Rendered images with source text –
"""

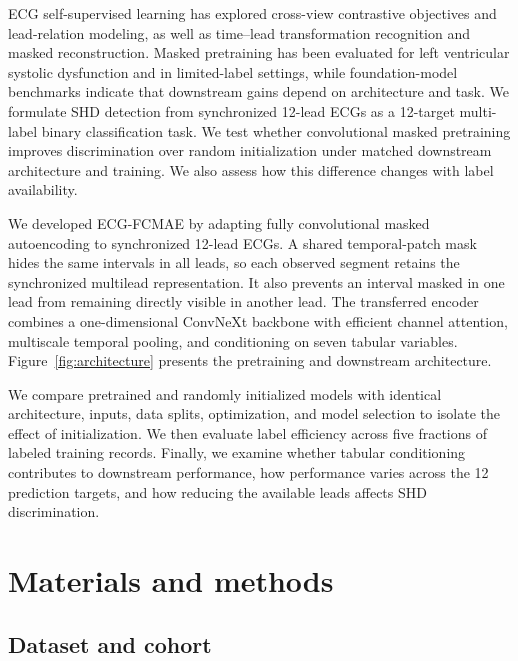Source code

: ECG self-supervised learning has explored cross-view contrastive objectives and lead-relation modeling\cite{kiyasseh2021clocs,mehari2022ssl,oh2022leadagnostic}, as well as time--lead transformation recognition and masked reconstruction\cite{zhang_reverse_2023,zhang2023maefe,na2024stmem,ran_joint_masking_2024}. Masked pretraining has been evaluated for left ventricular systolic dysfunction and in limited-label settings\cite{sawano_masked_lvsd_2024}, while foundation-model benchmarks indicate that downstream gains depend on architecture and task\cite{almasud2026benchmark}. We formulate SHD detection from synchronized 12-lead ECGs as a 12-target multi-label binary classification task. We test whether convolutional masked pretraining improves discrimination over random initialization under matched downstream architecture and training. We also assess how this difference changes with label availability.

We developed ECG-FCMAE by adapting fully convolutional masked autoencoding to synchronized 12-lead ECGs. A shared temporal-patch mask hides the same intervals in all leads, so each observed segment retains the synchronized multilead representation. It also prevents an interval masked in one lead from remaining directly visible in another lead. The transferred encoder combines a one-dimensional ConvNeXt backbone with efficient channel attention, multiscale temporal pooling, and conditioning on seven tabular variables\cite{liu2022convnext,woo2023convnextv2,wang2020ecanet,perez2018film}. Figure~\ref{fig:architecture} presents the pretraining and downstream architecture.

We compare pretrained and randomly initialized models with identical architecture, inputs, data splits, optimization, and model selection to isolate the effect of initialization. We then evaluate label efficiency across five fractions of labeled training records. Finally, we examine whether tabular conditioning contributes to downstream performance, how performance varies across the 12 prediction targets, and how reducing the available leads affects SHD discrimination.

\section{Materials and methods}
\label{sec:methods}

\subsection{Dataset and cohort}
\label{sec:cohort}


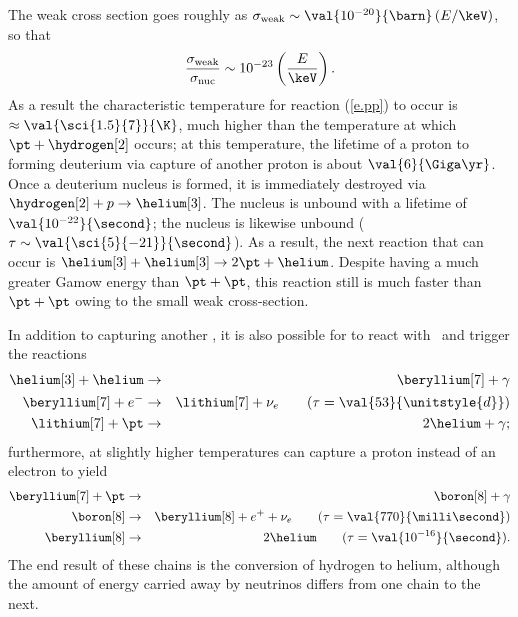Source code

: The weak cross section goes roughly as $\sigma_{\mathrm{weak}} \sim \val{10^{-20}}{\barn}\left(E/\keV\right)$, so that
\[ \frac{\sigma_{\mathrm{weak}}}{\sigma_{\mathrm{nuc}}} \sim 10^{-23}\left(\frac{E}{\keV}\right). \]
As a result the characteristic temperature for reaction (\ref{e.pp}) to occur is $\approx \val{\sci{1.5}{7}}{\K}$, much higher than the temperature at which $\pt+\hydrogen[2]$ occurs; at this temperature, the lifetime of a proton to forming deuterium via capture of another proton is about $\val{6}{\Giga\yr}$.
Once a deuterium nucleus is formed, it is immediately destroyed via $\hydrogen[2]+p\to\helium[3]$. The nucleus \lithium[4] is unbound with a lifetime of $\val{10^{-22}}{\second}$; the nucleus \beryllium[6] is likewise unbound ($\tau \sim \val{\sci{5}{-21}}{\second}$). As a result, the next reaction that can occur is $\helium[3]+\helium[3]\to 2\pt+\helium$. Despite having a much greater Gamow energy than $\pt + \pt$, this reaction still is much faster than $\pt+\pt$ owing to the small weak cross-section.

In addition to capturing another \helium[3], it is also possible for \helium[3] to react with \helium\ and trigger the reactions
\begin{eqnarray}
\helium[3] + \helium &\to& \beryllium[7] + \gamma\nonumber\\
 \beryllium[7] + e^{-} &\to& \lithium[7] +  \nu_{e}\qquad(\tau=\val{53}{\unitstyle{d}})\nonumber \\
 \lithium[7] + \pt &\to& 2\helium + \gamma;
\label{e.pp-2}
\end{eqnarray}
furthermore, at slightly higher temperatures \beryllium[7] can capture a proton instead of an electron to yield
\begin{eqnarray}
\beryllium[7] + \pt &\to& \boron[8] + \gamma\nonumber\\
\boron[8] &\to& \beryllium[8] + e^{+} + \nu_{e}\qquad(\tau = \val{770}{\milli\second})\nonumber\\
\beryllium[8] &\to& 2\helium\qquad(\tau= \val{10^{-16}}{\second}).
\label{e.pp-3}
\end{eqnarray}
The end result of these chains is the conversion of hydrogen to helium, although the amount of energy carried away by neutrinos differs from one chain to the next.

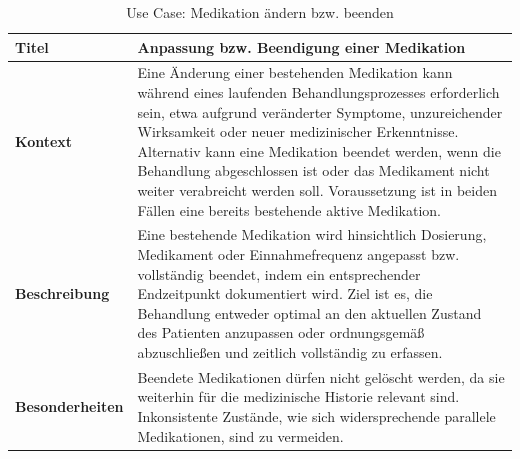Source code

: \begin{table}[H]
\centering
\renewcommand{\arraystretch}{1.4}
\begin{tabularx}{\textwidth}{|p{4cm}|X|}
\hline
\textbf{Titel} & \textbf{Anpassung bzw. Beendigung einer Medikation} \\
\hline
\textbf{Kontext} &
Eine Änderung einer bestehenden Medikation kann während eines laufenden Behandlungsprozesses erforderlich sein, etwa aufgrund veränderter Symptome, unzureichender Wirksamkeit oder neuer medizinischer Erkenntnisse. Alternativ kann eine Medikation beendet werden, wenn die Behandlung abgeschlossen ist oder das Medikament nicht weiter verabreicht werden soll. Voraussetzung ist in beiden Fällen eine bereits bestehende aktive Medikation. \\
\hline
\textbf{Beschreibung} &
Eine bestehende Medikation wird hinsichtlich Dosierung, Medikament oder Einnahmefrequenz angepasst bzw. vollständig beendet, indem ein entsprechender Endzeitpunkt dokumentiert wird. Ziel ist es, die Behandlung entweder optimal an den aktuellen Zustand des Patienten anzupassen oder ordnungsgemäß abzuschließen und zeitlich vollständig zu erfassen. \\
\hline
\textbf{Besonderheiten} &
Beendete Medikationen dürfen nicht gelöscht werden, da sie weiterhin für die medizinische Historie relevant sind. Inkonsistente Zustände, wie sich widersprechende parallele Medikationen, sind zu vermeiden. \\
\hline
\end{tabularx}
\caption{Use Case: Medikation ändern bzw. beenden}
\end{table}

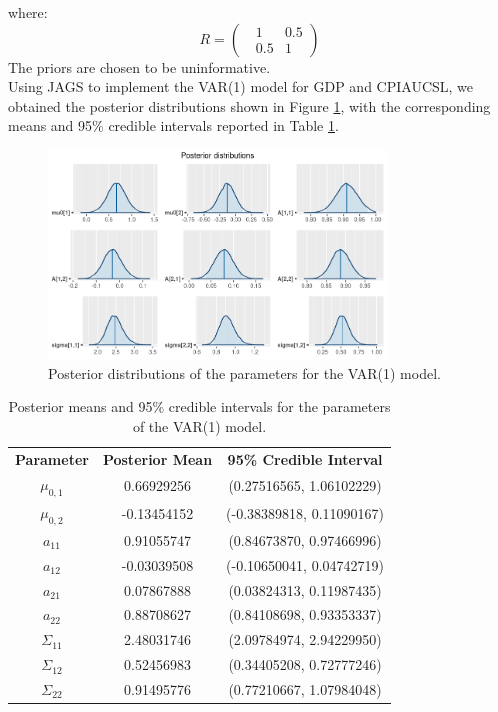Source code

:where: 
\begin{equation}
    R = 
    \begin{pmatrix}
        \ \ \ 1 & 0.5 \\
        \ \ \ 0.5 & 1
    \end{pmatrix}
\end{equation}
The priors are chosen to be uninformative. \\
Using JAGS to implement the VAR(1) model for GDP and CPIAUCSL, we obtained the posterior distributions shown in Figure \ref{fig:VAR1_posteriors}, with the corresponding means and 95\% credible intervals reported in Table \ref{tab:VAR1_posteriors}. \\
\begin{figure}[H]
    \centering
    \includegraphics[width=0.8\textwidth]{images/6-VAR/posteriors.png}
    \caption{Posterior distributions of the parameters for the VAR(1) model.}
    \label{fig:VAR1_posteriors}
\end{figure}
\begin{table}[H]
    \centering
    \begin{tabular}{c|c|c}
        \textbf{Parameter } & \textbf{Posterior Mean } & \textbf{95\% Credible Interval } \\
        \cline{1-3}
        $\mu_{0,1}$     &  0.66929256 &  (0.27516565, 1.06102229) \\
        $\mu_{0,2}$     & -0.13454152 &  (-0.38389818, 0.11090167) \\
        $a_{11}$     &  0.91055747 &  (0.84673870, 0.97466996) \\
        $a_{12}$     & -0.03039508 &  (-0.10650041, 0.04742719) \\
        $a_{21}$     &  0.07867888 &  (0.03824313, 0.11987435) \\
        $a_{22}$     &  0.88708627 &  (0.84108698, 0.93353337) \\
        $\Sigma_{11}$ &  2.48031746 &  (2.09784974, 2.94229950) \\
        $\Sigma_{12}$ &  0.52456983 &  (0.34405208, 0.72777246) \\
        $\Sigma_{22}$ &  0.91495776 &  (0.77210667, 1.07984048) \\
    \end{tabular}
    \caption{Posterior means and 95\% credible intervals for the parameters of the VAR(1) model.}
    \label{tab:VAR1_posteriors}
\end{table}
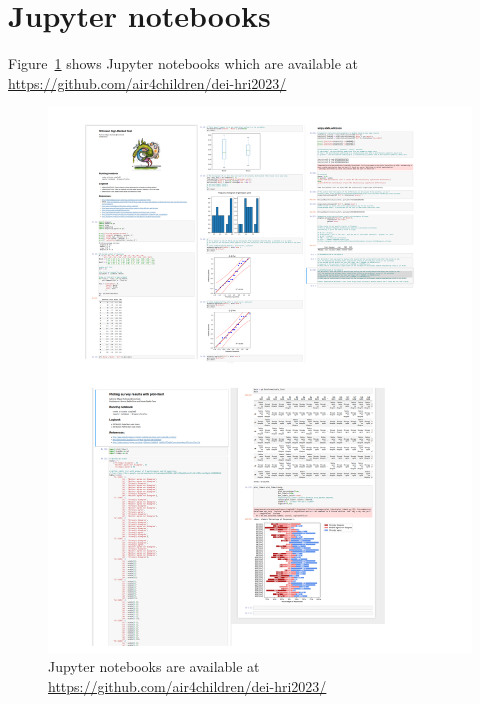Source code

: \documentclass[sigconf]{acmart}
\begin{document}
\section*{Jupyter notebooks}
Figure~\ref{fig:notebooks} shows Jupyter notebooks which are available at \\ \url{https://github.com/air4children/dei-hri2023/}
\begin{figure}[h]
  \centering
    \includegraphics[width=\linewidth]{fig-jupyter-notebooks.png}  %
    \caption{
    Jupyter notebooks are available at \url{https://github.com/air4children/dei-hri2023/}
    }
    \label{fig:notebooks}
\end{figure}

%

%
%
\end{document}
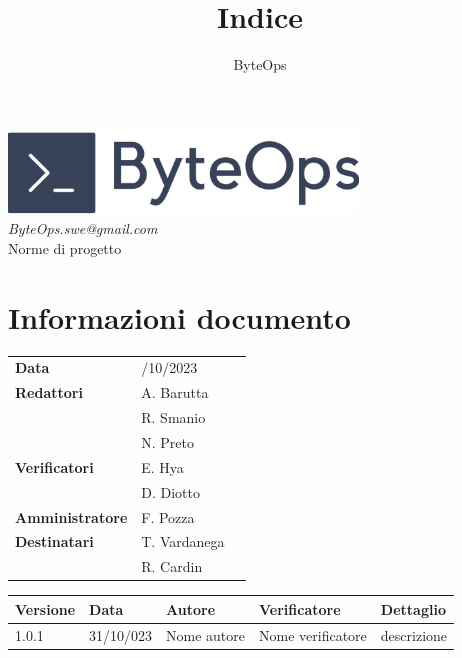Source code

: \documentclass{article}
\title{\textbf{\fontsize{28}{6}\selectfont Indice}}
\author{\fontsize{14}{6}\selectfont ByteOps}
\begin{document}
\pagestyle{fancy}
\begin{center}
\includegraphics[width = 0.7\textwidth]{../../Images/logo.png} \\
\vspace{0.2cm}
\textcolor[RGB]{60, 60, 60}{\textit{ByteOps.swe@gmail.com}} \\
\vspace{2cm}
\fontsize{16}{6}\selectfont Norme di progetto \\ 
\vspace{0.5cm}
\end{center}

\section*{Informazioni documento}
\def\arraystretch{1.2}
\begin{tabular}{>{\raggedleft\arraybackslash}p{}|>{\raggedright\arraybackslash}p{}c}
\hline
\addlinespace
    \textbf{Data} & 30/10/2023 \vspace{10pt} \\
    \textbf{Redattori} & A. Barutta \\ & R. Smanio \\ & N. Preto \vspace{10pt} \\
    \textbf{Verificatori} & E. Hya  \\ & D. Diotto \vspace{10pt} \\
    \textbf{Amministratore} & F. Pozza \vspace{10pt} \\
    \textbf{Destinatari} & T. Vardanega \\ & R. Cardin \vspace{10pt} \\
\end{tabular}
\pagebreak 


\begin{tabular}{|C{2.5cm}|C{2.5cm}|C{2.5cm}|C{2.5cm}|C{2.5cm}|}
    \hline
    \textbf{Versione} & \textbf{Data} & \textbf{Autore} & \textbf{Verificatore} & \textbf{Dettaglio} \\
    \hline \hline
    \label{Git_Action_Version} 1.0.1 & 31/10/023 & Nome autore & Nome verificatore & descrizione \\
    \hline

\end{tabular}
\end{document}
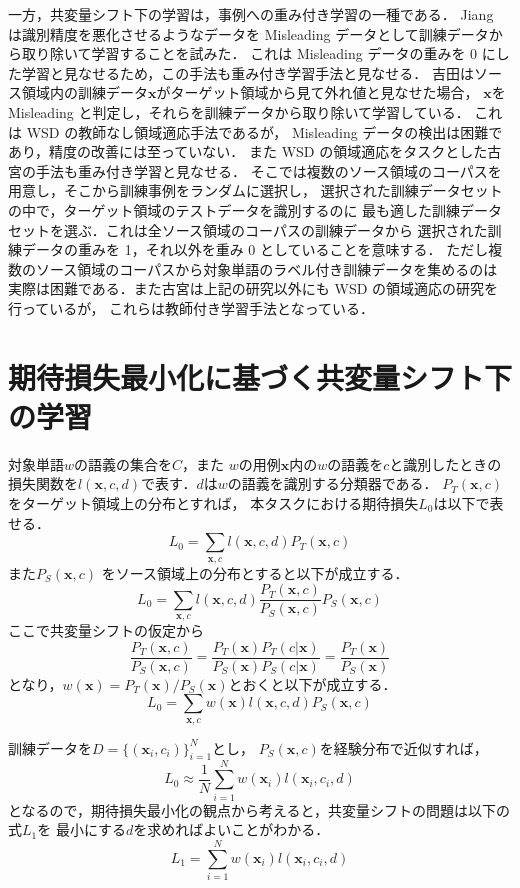 \documentclass[japanese]{jnlp_1.4}
\begin{document}
一方，共変量シフト下の学習は，事例への重み付き学習の一種である．
Jiang は識別精度を悪化させるようなデータを
Misleading データとして訓練データから取り除いて学習することを試みた\cite{jiang2007instance}．
これは Misleading データの重みを 0 にした学習と見なせるため，この手法も重み付き学習手法と見なせる．
吉田はソース領域内の訓練データ${\bm x}$がターゲット領域から見て外れ値と見なせた場合，
${\bm x}$をMisleading と判定し，それらを訓練データから取り除いて学習している\cite{yoshida}．
これは WSD の教師なし領域適応手法であるが，
Misleading データの検出は困難であり，精度の改善には至っていない．
また WSD の領域適応をタスクとした古宮の手法\cite{komiya-nenji2013}も重み付き学習と見なせる．
そこでは複数のソース領域のコーパスを用意し，そこから訓練事例をランダムに選択し，
選択された訓練データセットの中で，ターゲット領域のテストデータを識別するのに
最も適した訓練データセットを選ぶ．これは全ソース領域のコーパスの訓練データから
選択された訓練データの重みを 1，それ以外を重み 0 としていることを意味する．
ただし複数のソース領域のコーパスから対象単語のラベル付き訓練データを集めるのは
実際は困難である．また古宮は上記の研究以外にも 
WSD の領域適応の研究\cite{komiya3,komiya2,komiya-nlp2012}を行っているが，
これらは教師付き学習手法となっている．


\section{期待損失最小化に基づく共変量シフト下の学習}

対象単語$w$の語義の集合を$C$，また
$w$の用例${\bm x}$内の$w$の語義を$c$と識別したときの
損失関数を$l({\bm x},c,d)$で表す．$d$は$w$の語義を識別する分類器である．
$P_T({\bm x},c)$ をターゲット領域上の分布とすれば，
本タスクにおける期待損失$L_0$は以下で表せる．
\[
L_0 = \sum_{{\bm x},c} l({\bm x},c,d) P_T({\bm x},c)
\]
また$P_S({\bm x},c)$ をソース領域上の分布とすると以下が成立する．
\[
L_0 = \sum_{{\bm x},c} l({\bm x},c,d) \frac{P_T({\bm x},c)}{P_S({\bm x},c)} P_S({\bm x},c)
\]
ここで共変量シフトの仮定から
\[
\frac{P_T({\bm x},c)}{P_S({\bm x},c)} = \frac{P_T({\bm x})P_T(c|{\bm x})}{P_S({\bm x})P_S(c|{\bm x})} = \frac{P_T({\bm x})}{P_S({\bm x})}
\]
となり，$w({\bm x}) = P_T({\bm x})/P_S({\bm x})$とおくと以下が成立する．
\[
L_0 = \sum_{{\bm x},c} w({\bm x}) l({\bm x},c,d) P_S({\bm x},c)
\]

訓練データを$D = \{ ({\bm x_i},c_i) \}_{i = 1}^N$とし，
$P_S({\bm x},c)$を経験分布で近似すれば，
\[
 L_0 \approx  \frac{1}{N} \sum_{i=1}^N w({\bm x_i}) l({\bm x_i},c_i,d) 
\]
となるので，期待損失最小化の観点から考えると，共変量シフトの問題は以下の式$L_1$を
最小にする$d$を求めればよいことがわかる．
\begin{equation}
    \label{eq:1}
L_1 = \sum_{i=1}^N w({\bm x_i}) l({\bm x_i},c_i,d) 
\end{equation}
\end{document}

"""

What is required – Copy every line of the data that carries the word "notebooks".

Output for this exercise –
\section*{Jupyter notebooks}
Figure~\ref{fig:notebooks} shows Jupyter notebooks which are available at \\ \url{https://github.com/air4children/dei-hri2023/}
    \includegraphics[width=\linewidth]{fig-jupyter-notebooks.png}  %
    Jupyter notebooks are available at \url{https://github.com/air4children/dei-hri2023/}
    \label{fig:notebooks}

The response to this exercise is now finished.